- [Saved data entries]
-- Opening Marker --

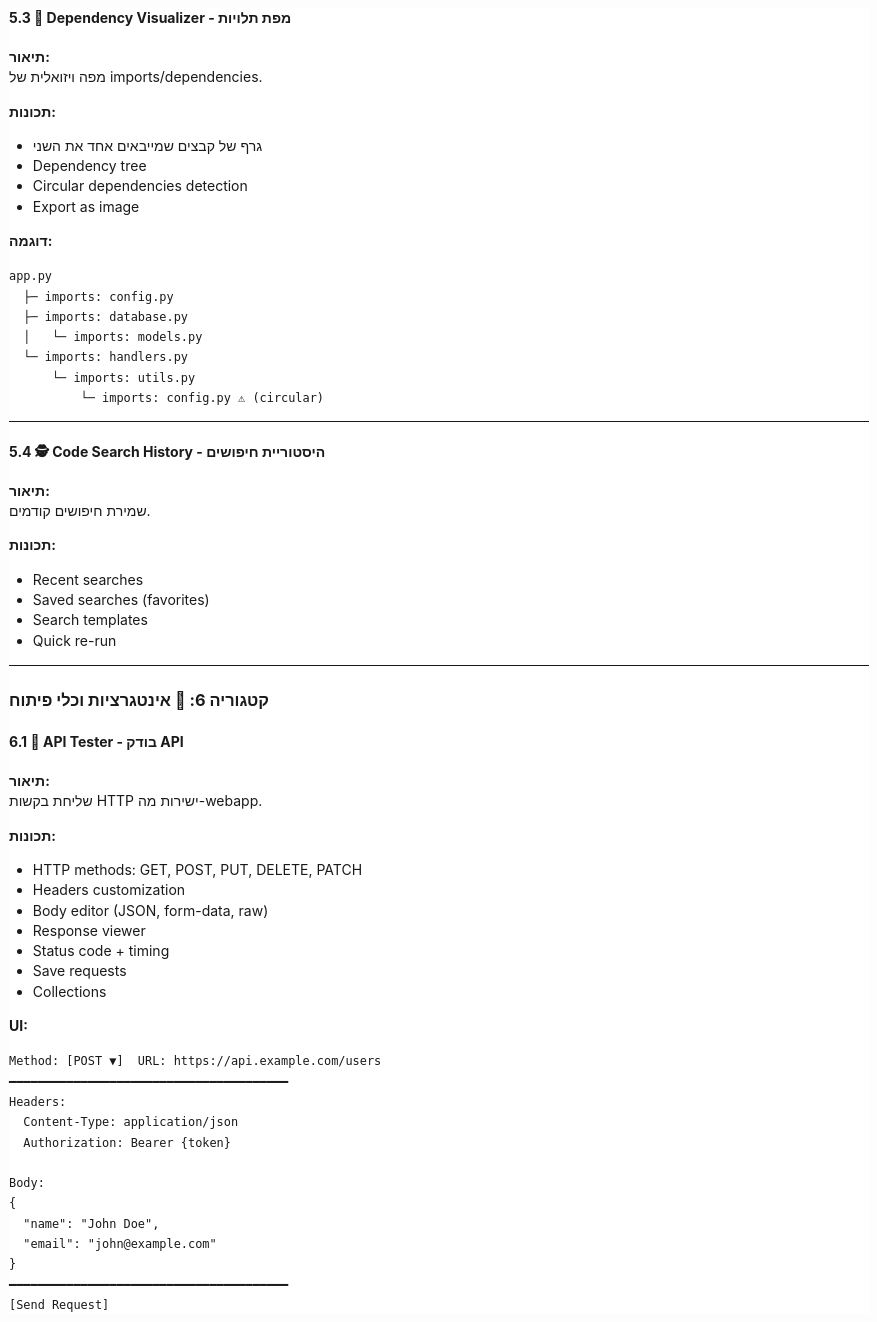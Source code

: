 
#### 5.3 📐 Dependency Visualizer - מפת תלויות
**תיאור:**  
מפה ויזואלית של imports/dependencies.

**תכונות:**
- גרף של קבצים שמייבאים אחד את השני
- Dependency tree
- Circular dependencies detection
- Export as image

**דוגמה:**
```
app.py
  ├─ imports: config.py
  ├─ imports: database.py
  │   └─ imports: models.py
  └─ imports: handlers.py
      └─ imports: utils.py
          └─ imports: config.py ⚠️ (circular)
```

---

#### 5.4 🕵️ Code Search History - היסטוריית חיפושים
**תיאור:**  
שמירת חיפושים קודמים.

**תכונות:**
- Recent searches
- Saved searches (favorites)
- Search templates
- Quick re-run

---

### קטגוריה 6: 🔌 אינטגרציות וכלי פיתוח

#### 6.1 🧪 API Tester - בודק API
**תיאור:**  
שליחת בקשות HTTP ישירות מה-webapp.

**תכונות:**
- HTTP methods: GET, POST, PUT, DELETE, PATCH
- Headers customization
- Body editor (JSON, form-data, raw)
- Response viewer
- Status code + timing
- Save requests
- Collections

**UI:**
```
Method: [POST ▼]  URL: https://api.example.com/users
━━━━━━━━━━━━━━━━━━━━━━━━━━━━━━━━━━━━━━━
Headers:
  Content-Type: application/json
  Authorization: Bearer {token}

Body:
{
  "name": "John Doe",
  "email": "john@example.com"
}
━━━━━━━━━━━━━━━━━━━━━━━━━━━━━━━━━━━━━━━
[Send Request]

```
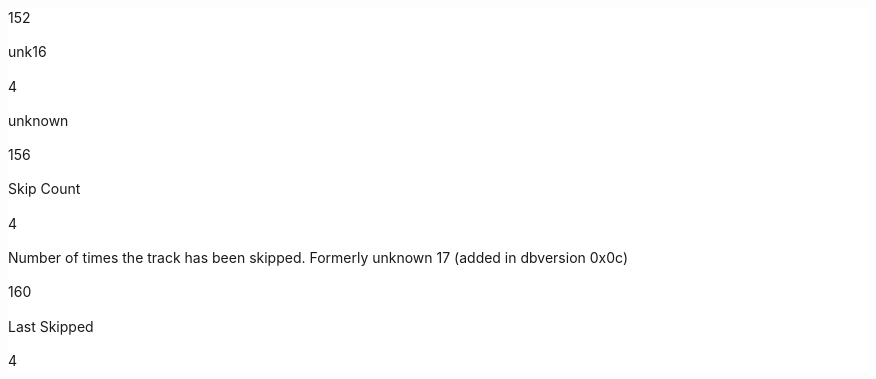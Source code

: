 </td>
</tr>
<tr>
<td>

152

</td>
<td>

unk16

</td>
<td>

4

</td>
<td>

unknown

</td>
</tr>
<tr>
<td>

156

</td>
<td>

Skip Count

</td>
<td>

4

</td>
<td>

Number of times the track has been skipped. Formerly unknown 17 (added
in dbversion 0x0c)

</td>
</tr>
<tr>
<td>

160

</td>
<td>

Last Skipped

</td>
<td>

4
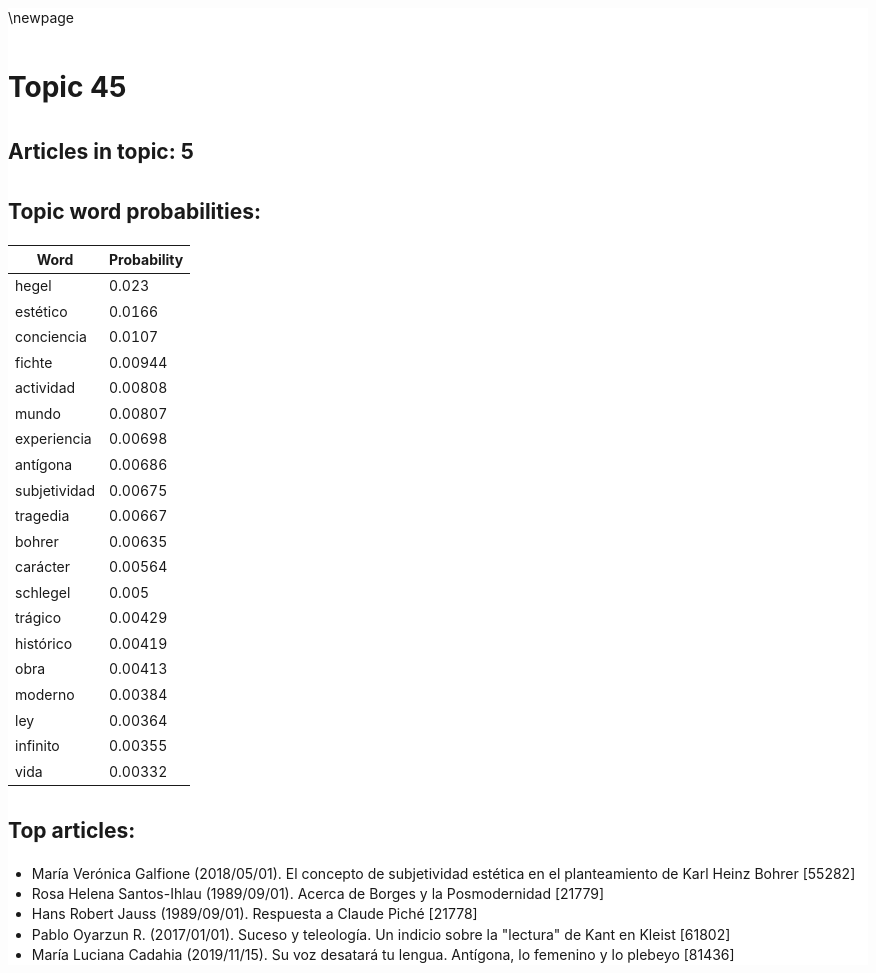 \newpage
# Topic 45

## Articles in topic: 5
## Topic word probabilities:
| Word | Probability |
|---|---|
| hegel | 0.023 | 
| estético | 0.0166 | 
| conciencia | 0.0107 | 
| fichte | 0.00944 | 
| actividad | 0.00808 | 
| mundo | 0.00807 | 
| experiencia | 0.00698 | 
| antígona | 0.00686 | 
| subjetividad | 0.00675 | 
| tragedia | 0.00667 | 
| bohrer | 0.00635 | 
| carácter | 0.00564 | 
| schlegel | 0.005 | 
| trágico | 0.00429 | 
| histórico | 0.00419 | 
| obra | 0.00413 | 
| moderno | 0.00384 | 
| ley | 0.00364 | 
| infinito | 0.00355 | 
| vida | 0.00332 | 

## Top articles:
* María Verónica Galfione (2018/05/01). El concepto de subjetividad estética en el planteamiento de Karl Heinz Bohrer [55282]
* Rosa Helena Santos-Ihlau (1989/09/01). Acerca de Borges y la Posmodernidad [21779]
* Hans Robert Jauss (1989/09/01). Respuesta a Claude Piché [21778]
* Pablo Oyarzun R. (2017/01/01). Suceso y teleología. Un indicio sobre la "lectura" de Kant en Kleist [61802]
* María Luciana Cadahia (2019/11/15). Su voz desatará tu lengua. Antígona, lo femenino y lo plebeyo [81436]
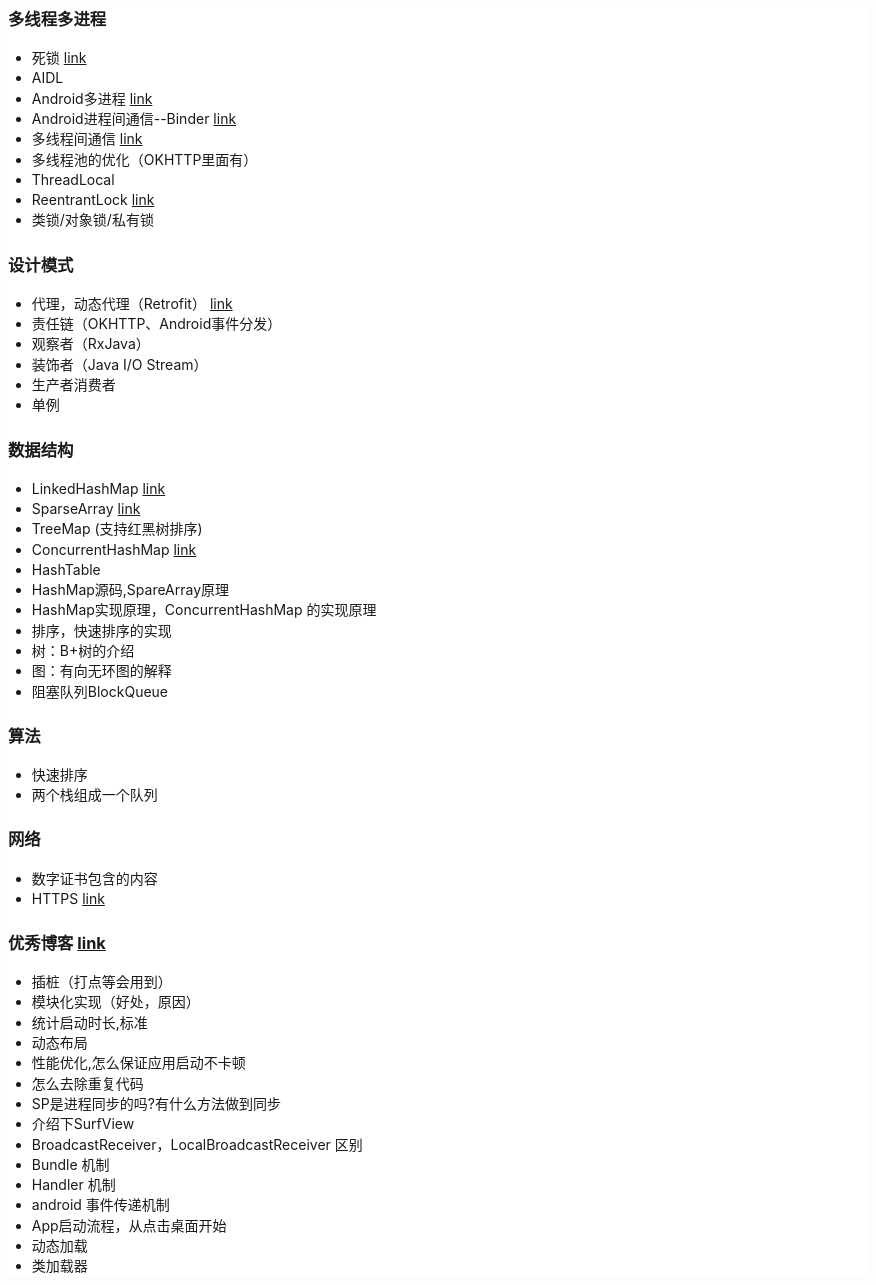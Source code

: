 

### 多线程多进程

* 死锁							[link](./MultiThread/死锁.md)
* AIDL
* Android多进程					[link](./MultiThread/Android多进程.md)
* Android进程间通信--Binder		[link](./MultiThread/Android进程间通信--Binder.md)
* 多线程间通信					[link](./MultiThread/多线程间通信.md)
* 多线程池的优化（OKHTTP里面有）
* ThreadLocal
* ReentrantLock					[link](./MultiThread/ReentrantLock.md)
* 类锁/对象锁/私有锁


### 设计模式
* 代理，动态代理（Retrofit）					[link](./DesignPattern/代理.md)
* 责任链（OKHTTP、Android事件分发）
* 观察者（RxJava）
* 装饰者（Java I/O Stream）
* 生产者消费者
* 单例


### 数据结构
* LinkedHashMap					[link](./DataStructrue/LinkedHashMap.md)
* SparseArray					[link](./DataStructrue/SparseArray.md)
* TreeMap (支持红黑树排序)
* ConcurrentHashMap				[link](./DataStructrue/ConcurrentHashMap.md)
* HashTable
* HashMap源码,SpareArray原理
* HashMap实现原理，ConcurrentHashMap 的实现原理
* 排序，快速排序的实现
* 树：B+树的介绍
* 图：有向无环图的解释
* 阻塞队列BlockQueue


### 算法
* 快速排序
* 两个栈组成一个队列

### 网络
* 数字证书包含的内容
* HTTPS							[link](./Network/HTTPS.md)



### 优秀博客					[link](./Android/博客.md)


* 插桩（打点等会用到）
* 模块化实现（好处，原因）
* 统计启动时长,标准
* 动态布局
* 性能优化,怎么保证应用启动不卡顿
* 怎么去除重复代码
* SP是进程同步的吗?有什么方法做到同步
* 介绍下SurfView
* BroadcastReceiver，LocalBroadcastReceiver 区别
* Bundle 机制
* Handler 机制
* android 事件传递机制
* App启动流程，从点击桌面开始
* 动态加载
* 类加载器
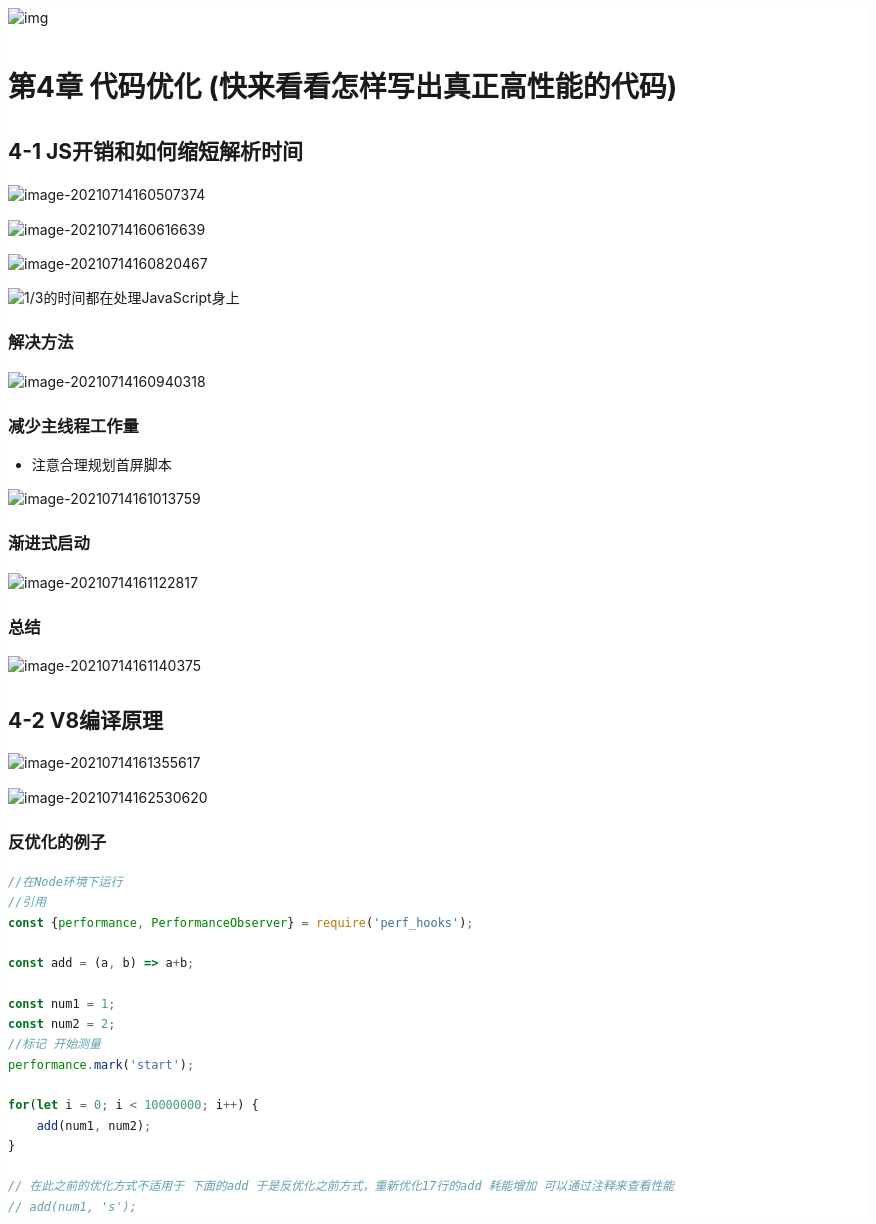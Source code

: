 ![img](https://gitee.com/sheep101/typora-img-save/raw/master/img/20210714160339.webp)

# 第4章 代码优化 (快来看看怎样写出真正高性能的代码)

## 4-1 JS开销和如何缩短解析时间

![image-20210714160507374](https://gitee.com/sheep101/typora-img-save/raw/master/img/20210714160507.png)

![image-20210714160616639](https://gitee.com/sheep101/typora-img-save/raw/master/img/20210714160616.png)

![image-20210714160820467](https://gitee.com/sheep101/typora-img-save/raw/master/img/20210714160820.png)

![1/3的时间都在处理JavaScript身上](https://gitee.com/sheep101/typora-img-save/raw/master/img/20210714160850.png)

### 解决方法

![image-20210714160940318](https://gitee.com/sheep101/typora-img-save/raw/master/img/20210714160940.png)

### 减少主线程工作量

- 注意合理规划首屏脚本

![image-20210714161013759](https://gitee.com/sheep101/typora-img-save/raw/master/img/20210714161013.png)

### 渐进式启动

![image-20210714161122817](https://gitee.com/sheep101/typora-img-save/raw/master/img/20210714161122.png)

### 总结

![image-20210714161140375](https://gitee.com/sheep101/typora-img-save/raw/master/img/20210714161140.png)

## 4-2 V8编译原理

![image-20210714161355617](https://gitee.com/sheep101/typora-img-save/raw/master/img/20210714161355.png)

![image-20210714162530620](https://gitee.com/sheep101/typora-img-save/raw/master/img/20210714162530.png)

### 反优化的例子

```js
//在Node环境下运行
//引用
const {performance, PerformanceObserver} = require('perf_hooks');

const add = (a, b) => a+b;

const num1 = 1;
const num2 = 2;
//标记 开始测量
performance.mark('start');

for(let i = 0; i < 10000000; i++) {
	add(num1, num2);
}

// 在此之前的优化方式不适用于 下面的add 于是反优化之前方式，重新优化17行的add 耗能增加 可以通过注释来查看性能
// add(num1, 's');

```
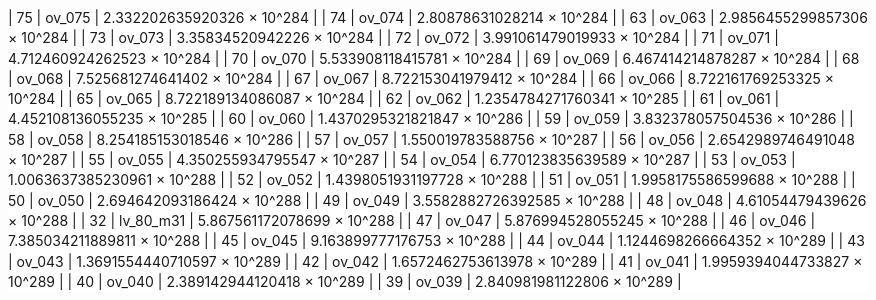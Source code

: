 | 75 | ov_075 | 2.332202635920326 × 10^284 |
| 74 | ov_074 | 2.80878631028214 × 10^284 |
| 63 | ov_063 | 2.9856455299857306 × 10^284 |
| 73 | ov_073 | 3.35834520942226 × 10^284 |
| 72 | ov_072 | 3.991061479019933 × 10^284 |
| 71 | ov_071 | 4.712460924262523 × 10^284 |
| 70 | ov_070 | 5.533908118415781 × 10^284 |
| 69 | ov_069 | 6.467414214878287 × 10^284 |
| 68 | ov_068 | 7.525681274641402 × 10^284 |
| 67 | ov_067 | 8.722153041979412 × 10^284 |
| 66 | ov_066 | 8.722161769253325 × 10^284 |
| 65 | ov_065 | 8.722189134086087 × 10^284 |
| 62 | ov_062 | 1.2354784271760341 × 10^285 |
| 61 | ov_061 | 4.452108136055235 × 10^285 |
| 60 | ov_060 | 1.4370295321821847 × 10^286 |
| 59 | ov_059 | 3.832378057504536 × 10^286 |
| 58 | ov_058 | 8.254185153018546 × 10^286 |
| 57 | ov_057 | 1.550019783588756 × 10^287 |
| 56 | ov_056 | 2.6542989746491048 × 10^287 |
| 55 | ov_055 | 4.350255934795547 × 10^287 |
| 54 | ov_054 | 6.770123835639589 × 10^287 |
| 53 | ov_053 | 1.0063637385230961 × 10^288 |
| 52 | ov_052 | 1.4398051931197728 × 10^288 |
| 51 | ov_051 | 1.9958175586599688 × 10^288 |
| 50 | ov_050 | 2.694642093186424 × 10^288 |
| 49 | ov_049 | 3.5582882726392585 × 10^288 |
| 48 | ov_048 | 4.61054479439626 × 10^288 |
| 32 | lv_80_m31 | 5.867561172078699 × 10^288 |
| 47 | ov_047 | 5.876994528055245 × 10^288 |
| 46 | ov_046 | 7.385034211889811 × 10^288 |
| 45 | ov_045 | 9.163899777176753 × 10^288 |
| 44 | ov_044 | 1.1244698266664352 × 10^289 |
| 43 | ov_043 | 1.3691554440710597 × 10^289 |
| 42 | ov_042 | 1.6572462753613978 × 10^289 |
| 41 | ov_041 | 1.9959394044733827 × 10^289 |
| 40 | ov_040 | 2.389142944120418 × 10^289 |
| 39 | ov_039 | 2.840981981122806 × 10^289 |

-- Closing Marker --

- [Exercise brief] Copy the lines above that hold the word "const".

- [Response to the exercise]
const {performance, PerformanceObserver} = require('perf_hooks');
const add = (a, b) => a+b;
const num1 = 1;
const num2 = 2;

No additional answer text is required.